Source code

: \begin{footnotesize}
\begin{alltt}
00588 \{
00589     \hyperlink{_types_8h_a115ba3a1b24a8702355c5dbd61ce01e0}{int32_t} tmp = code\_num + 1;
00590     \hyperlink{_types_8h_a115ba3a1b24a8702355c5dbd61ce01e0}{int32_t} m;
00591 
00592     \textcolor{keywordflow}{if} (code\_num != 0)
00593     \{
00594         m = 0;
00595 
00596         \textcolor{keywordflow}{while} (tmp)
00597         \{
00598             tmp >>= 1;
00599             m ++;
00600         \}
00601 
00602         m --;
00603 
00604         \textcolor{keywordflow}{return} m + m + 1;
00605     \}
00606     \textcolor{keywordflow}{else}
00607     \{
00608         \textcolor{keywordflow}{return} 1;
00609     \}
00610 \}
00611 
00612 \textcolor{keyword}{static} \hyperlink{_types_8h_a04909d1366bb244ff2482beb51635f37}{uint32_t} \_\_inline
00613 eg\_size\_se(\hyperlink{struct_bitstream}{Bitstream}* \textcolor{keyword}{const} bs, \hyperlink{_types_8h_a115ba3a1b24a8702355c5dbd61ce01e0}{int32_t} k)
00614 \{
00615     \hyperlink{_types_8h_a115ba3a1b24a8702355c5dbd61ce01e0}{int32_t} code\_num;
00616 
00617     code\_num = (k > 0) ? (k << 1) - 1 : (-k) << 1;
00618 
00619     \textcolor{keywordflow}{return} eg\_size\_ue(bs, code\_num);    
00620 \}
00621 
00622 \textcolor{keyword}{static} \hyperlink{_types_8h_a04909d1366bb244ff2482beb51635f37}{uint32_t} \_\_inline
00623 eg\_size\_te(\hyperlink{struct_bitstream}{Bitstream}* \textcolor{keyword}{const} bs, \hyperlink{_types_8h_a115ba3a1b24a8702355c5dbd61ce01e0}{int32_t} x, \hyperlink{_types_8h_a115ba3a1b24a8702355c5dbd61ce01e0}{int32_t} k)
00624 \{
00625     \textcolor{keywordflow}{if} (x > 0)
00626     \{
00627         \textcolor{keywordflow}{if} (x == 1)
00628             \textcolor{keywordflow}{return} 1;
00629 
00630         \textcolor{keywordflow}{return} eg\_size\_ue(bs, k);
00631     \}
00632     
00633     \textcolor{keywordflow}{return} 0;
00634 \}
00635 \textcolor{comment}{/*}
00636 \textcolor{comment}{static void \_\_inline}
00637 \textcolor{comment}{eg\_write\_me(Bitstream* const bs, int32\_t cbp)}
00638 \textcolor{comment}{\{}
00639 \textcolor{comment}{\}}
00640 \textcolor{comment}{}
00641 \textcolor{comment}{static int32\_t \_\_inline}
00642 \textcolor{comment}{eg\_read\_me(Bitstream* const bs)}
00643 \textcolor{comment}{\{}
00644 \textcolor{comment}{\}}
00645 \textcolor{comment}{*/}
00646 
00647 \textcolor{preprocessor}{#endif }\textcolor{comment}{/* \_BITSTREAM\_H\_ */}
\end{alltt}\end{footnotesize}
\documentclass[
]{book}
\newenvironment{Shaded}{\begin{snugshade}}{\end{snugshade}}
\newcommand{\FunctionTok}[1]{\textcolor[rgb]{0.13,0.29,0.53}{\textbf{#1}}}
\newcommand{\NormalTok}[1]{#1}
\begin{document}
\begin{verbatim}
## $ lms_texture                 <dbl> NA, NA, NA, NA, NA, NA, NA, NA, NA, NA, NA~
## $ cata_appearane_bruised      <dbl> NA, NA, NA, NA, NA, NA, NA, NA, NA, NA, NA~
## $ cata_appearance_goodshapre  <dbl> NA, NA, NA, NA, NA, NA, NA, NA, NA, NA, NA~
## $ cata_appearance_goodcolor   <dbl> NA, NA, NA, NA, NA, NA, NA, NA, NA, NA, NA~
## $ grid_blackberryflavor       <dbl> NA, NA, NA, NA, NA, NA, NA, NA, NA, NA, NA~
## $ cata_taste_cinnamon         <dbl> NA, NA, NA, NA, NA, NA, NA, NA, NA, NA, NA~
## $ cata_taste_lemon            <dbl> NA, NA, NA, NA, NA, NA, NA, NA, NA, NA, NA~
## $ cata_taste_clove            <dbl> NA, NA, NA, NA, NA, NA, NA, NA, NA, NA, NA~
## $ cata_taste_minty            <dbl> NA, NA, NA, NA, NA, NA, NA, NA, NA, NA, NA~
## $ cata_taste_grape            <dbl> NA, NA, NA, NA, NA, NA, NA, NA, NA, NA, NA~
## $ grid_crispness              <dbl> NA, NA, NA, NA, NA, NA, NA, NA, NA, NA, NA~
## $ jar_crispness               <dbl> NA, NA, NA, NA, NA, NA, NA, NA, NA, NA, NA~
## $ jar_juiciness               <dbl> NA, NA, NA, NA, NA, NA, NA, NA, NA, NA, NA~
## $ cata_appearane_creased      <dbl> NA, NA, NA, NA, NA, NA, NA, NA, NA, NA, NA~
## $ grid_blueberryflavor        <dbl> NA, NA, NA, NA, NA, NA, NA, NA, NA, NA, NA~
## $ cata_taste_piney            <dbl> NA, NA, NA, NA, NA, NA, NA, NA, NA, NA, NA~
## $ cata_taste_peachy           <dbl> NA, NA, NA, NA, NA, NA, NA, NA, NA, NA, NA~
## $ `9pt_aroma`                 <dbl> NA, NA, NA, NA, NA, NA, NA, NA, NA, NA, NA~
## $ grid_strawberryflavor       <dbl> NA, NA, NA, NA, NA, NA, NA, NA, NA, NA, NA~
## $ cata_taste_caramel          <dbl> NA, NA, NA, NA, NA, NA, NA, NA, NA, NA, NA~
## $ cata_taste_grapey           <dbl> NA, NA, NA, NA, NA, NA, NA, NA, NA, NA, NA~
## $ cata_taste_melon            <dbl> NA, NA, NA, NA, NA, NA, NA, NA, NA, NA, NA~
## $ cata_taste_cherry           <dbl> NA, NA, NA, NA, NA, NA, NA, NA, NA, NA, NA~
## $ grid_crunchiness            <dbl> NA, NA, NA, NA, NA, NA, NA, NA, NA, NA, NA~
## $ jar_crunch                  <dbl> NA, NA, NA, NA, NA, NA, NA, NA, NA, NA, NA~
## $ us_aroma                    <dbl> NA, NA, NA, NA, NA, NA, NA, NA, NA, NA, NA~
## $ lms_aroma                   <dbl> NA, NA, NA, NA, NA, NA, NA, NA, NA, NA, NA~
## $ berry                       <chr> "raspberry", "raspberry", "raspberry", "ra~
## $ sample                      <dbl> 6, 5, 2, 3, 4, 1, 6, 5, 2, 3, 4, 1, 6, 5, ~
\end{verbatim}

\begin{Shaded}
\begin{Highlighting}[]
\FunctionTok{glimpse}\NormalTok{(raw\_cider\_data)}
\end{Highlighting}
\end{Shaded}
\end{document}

────

Task details
Please retype the data above exactly, including every line.

Result of this task
Source code

: \begin{footnotesize}
\begin{alltt}
00588 \{
00589     \hyperlink{_types_8h_a115ba3a1b24a8702355c5dbd61ce01e0}{int32_t} tmp = code\_num + 1;
00590     \hyperlink{_types_8h_a115ba3a1b24a8702355c5dbd61ce01e0}{int32_t} m;
00591 
00592     \textcolor{keywordflow}{if} (code\_num != 0)
00593     \{
00594         m = 0;
00595 
00596         \textcolor{keywordflow}{while} (tmp)
00597         \{
00598             tmp >>= 1;
00599             m ++;
00600         \}
00601 
00602         m --;
00603 
00604         \textcolor{keywordflow}{return} m + m + 1;
00605     \}
00606     \textcolor{keywordflow}{else}
00607     \{
00608         \textcolor{keywordflow}{return} 1;
00609     \}
00610 \}
00611 
00612 \textcolor{keyword}{static} \hyperlink{_types_8h_a04909d1366bb244ff2482beb51635f37}{uint32_t} \_\_inline
00613 eg\_size\_se(\hyperlink{struct_bitstream}{Bitstream}* \textcolor{keyword}{const} bs, \hyperlink{_types_8h_a115ba3a1b24a8702355c5dbd61ce01e0}{int32_t} k)
00614 \{
00615     \hyperlink{_types_8h_a115ba3a1b24a8702355c5dbd61ce01e0}{int32_t} code\_num;
00616 
00617     code\_num = (k > 0) ? (k << 1) - 1 : (-k) << 1;
00618 
00619     \textcolor{keywordflow}{return} eg\_size\_ue(bs, code\_num);    
00620 \}
00621 
00622 \textcolor{keyword}{static} \hyperlink{_types_8h_a04909d1366bb244ff2482beb51635f37}{uint32_t} \_\_inline
00623 eg\_size\_te(\hyperlink{struct_bitstream}{Bitstream}* \textcolor{keyword}{const} bs, \hyperlink{_types_8h_a115ba3a1b24a8702355c5dbd61ce01e0}{int32_t} x, \hyperlink{_types_8h_a115ba3a1b24a8702355c5dbd61ce01e0}{int32_t} k)
00624 \{
00625     \textcolor{keywordflow}{if} (x > 0)
00626     \{
00627         \textcolor{keywordflow}{if} (x == 1)
00628             \textcolor{keywordflow}{return} 1;
00629 
00630         \textcolor{keywordflow}{return} eg\_size\_ue(bs, k);
00631     \}
00632     
00633     \textcolor{keywordflow}{return} 0;
00634 \}
00635 \textcolor{comment}{/*}
00636 \textcolor{comment}{static void \_\_inline}
00637 \textcolor{comment}{eg\_write\_me(Bitstream* const bs, int32\_t cbp)}
00638 \textcolor{comment}{\{}
00639 \textcolor{comment}{\}}
00640 \textcolor{comment}{}
00641 \textcolor{comment}{static int32\_t \_\_inline}
00642 \textcolor{comment}{eg\_read\_me(Bitstream* const bs)}
00643 \textcolor{comment}{\{}
00644 \textcolor{comment}{\}}
00645 \textcolor{comment}{*/}
00646 
00647 \textcolor{preprocessor}{#endif }\textcolor{comment}{/* \_BITSTREAM\_H\_ */}
\end{alltt}\end{footnotesize}
\documentclass[
]{book}
\newenvironment{Shaded}{\begin{snugshade}}{\end{snugshade}}
\newcommand{\FunctionTok}[1]{\textcolor[rgb]{0.13,0.29,0.53}{\textbf{#1}}}
\newcommand{\NormalTok}[1]{#1}
\begin{document}
\begin{verbatim}
## $ lms_texture                 <dbl> NA, NA, NA, NA, NA, NA, NA, NA, NA, NA, NA~
## $ cata_appearane_bruised      <dbl> NA, NA, NA, NA, NA, NA, NA, NA, NA, NA, NA~
## $ cata_appearance_goodshapre  <dbl> NA, NA, NA, NA, NA, NA, NA, NA, NA, NA, NA~
## $ cata_appearance_goodcolor   <dbl> NA, NA, NA, NA, NA, NA, NA, NA, NA, NA, NA~
## $ grid_blackberryflavor       <dbl> NA, NA, NA, NA, NA, NA, NA, NA, NA, NA, NA~
## $ cata_taste_cinnamon         <dbl> NA, NA, NA, NA, NA, NA, NA, NA, NA, NA, NA~
## $ cata_taste_lemon            <dbl> NA, NA, NA, NA, NA, NA, NA, NA, NA, NA, NA~
## $ cata_taste_clove            <dbl> NA, NA, NA, NA, NA, NA, NA, NA, NA, NA, NA~
## $ cata_taste_minty            <dbl> NA, NA, NA, NA, NA, NA, NA, NA, NA, NA, NA~
## $ cata_taste_grape            <dbl> NA, NA, NA, NA, NA, NA, NA, NA, NA, NA, NA~
## $ grid_crispness              <dbl> NA, NA, NA, NA, NA, NA, NA, NA, NA, NA, NA~
## $ jar_crispness               <dbl> NA, NA, NA, NA, NA, NA, NA, NA, NA, NA, NA~
## $ jar_juiciness               <dbl> NA, NA, NA, NA, NA, NA, NA, NA, NA, NA, NA~
## $ cata_appearane_creased      <dbl> NA, NA, NA, NA, NA, NA, NA, NA, NA, NA, NA~
## $ grid_blueberryflavor        <dbl> NA, NA, NA, NA, NA, NA, NA, NA, NA, NA, NA~
## $ cata_taste_piney            <dbl> NA, NA, NA, NA, NA, NA, NA, NA, NA, NA, NA~
## $ cata_taste_peachy           <dbl> NA, NA, NA, NA, NA, NA, NA, NA, NA, NA, NA~
## $ `9pt_aroma`                 <dbl> NA, NA, NA, NA, NA, NA, NA, NA, NA, NA, NA~
## $ grid_strawberryflavor       <dbl> NA, NA, NA, NA, NA, NA, NA, NA, NA, NA, NA~
## $ cata_taste_caramel          <dbl> NA, NA, NA, NA, NA, NA, NA, NA, NA, NA, NA~
## $ cata_taste_grapey           <dbl> NA, NA, NA, NA, NA, NA, NA, NA, NA, NA, NA~
## $ cata_taste_melon            <dbl> NA, NA, NA, NA, NA, NA, NA, NA, NA, NA, NA~
## $ cata_taste_cherry           <dbl> NA, NA, NA, NA, NA, NA, NA, NA, NA, NA, NA~
## $ grid_crunchiness            <dbl> NA, NA, NA, NA, NA, NA, NA, NA, NA, NA, NA~
## $ jar_crunch                  <dbl> NA, NA, NA, NA, NA, NA, NA, NA, NA, NA, NA~
## $ us_aroma                    <dbl> NA, NA, NA, NA, NA, NA, NA, NA, NA, NA, NA~
## $ lms_aroma                   <dbl> NA, NA, NA, NA, NA, NA, NA, NA, NA, NA, NA~
## $ berry                       <chr> "raspberry", "raspberry", "raspberry", "ra~
## $ sample                      <dbl> 6, 5, 2, 3, 4, 1, 6, 5, 2, 3, 4, 1, 6, 5, ~
\end{verbatim}

\begin{Shaded}
\begin{Highlighting}[]
\FunctionTok{glimpse}\NormalTok{(raw\_cider\_data)}
\end{Highlighting}
\end{Shaded}
\end{document}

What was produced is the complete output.